Wednesday, July 7, 2010

GitHub project created

After considering where to host the code I decided that GitHub is a very good option to allow easy participation from any interested members of the community.

I created a repository with two Sphinx projects, one for articles and one for the book. In the future, demonstration source code will be included there as well.

The repository is at http://github.com/cguardia/ZODB-Documentation. If you are among the volunteers that will be writing articles for this blog, I suggest you strongly consider cloning the repository and doing your work there.

At this moment the repository is empty, except for the book outline, but this will be changing soon.

Thursday, July 1, 2010

Tools for the writing process

Now that the ZODB book is on the planning stages and writing will start soon, it's a good time to think about what tools will be used for writing it.

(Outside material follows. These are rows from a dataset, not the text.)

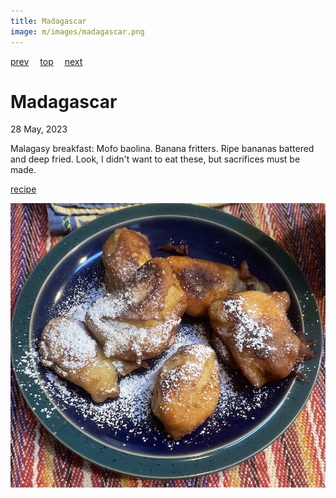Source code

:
 ```yaml
---
title: Madagascar
image: m/images/madagascar.png
---
```

[prev](../l/luxembourg.md)&emsp;
[top](../index.md)&emsp;
[next](malawi.md)
# Madagascar
28 May, 2023

Malagasy breakfast: Mofo baolina. Banana fritters.  Ripe bananas
battered and deep fried.  Look, I didn't want to eat these, but
sacrifices must be made.

[recipe](https://www.cuisineaz.com/recettes/mofo-baolina-beignet-de-banane-malgache-112439.aspx)

![breakfast](images/madagascar.jpeg)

I propose to use Sphinx to generate the documentation. The text will probably be stored in a Subversion repository, which could be svn.zope.org, for example. All of the book code will also live in a repository. I'm not opposed to the use of Github or Bitbucket if most people think that's the way to go, but personally I find I can get by with the above mentioned tools.

After we have at least a couple of chapters in a presentable state, the documentation could be automatically generated every day, so we can start to have a (slightly) useful resource well before the book is finished. We might be able to give the book a home like book.zodb.org or something.

Right now I'm not sure about whether we should use a wiki or an issue tracker, but it's something that could become useful if more people participate as voluntary reviewers of the book.

Well, this is how I see the writing process at the moment. Am I missing something? Do you have any ideas or suggestions? I'm willing to consider other options if that would get more people participating in the process.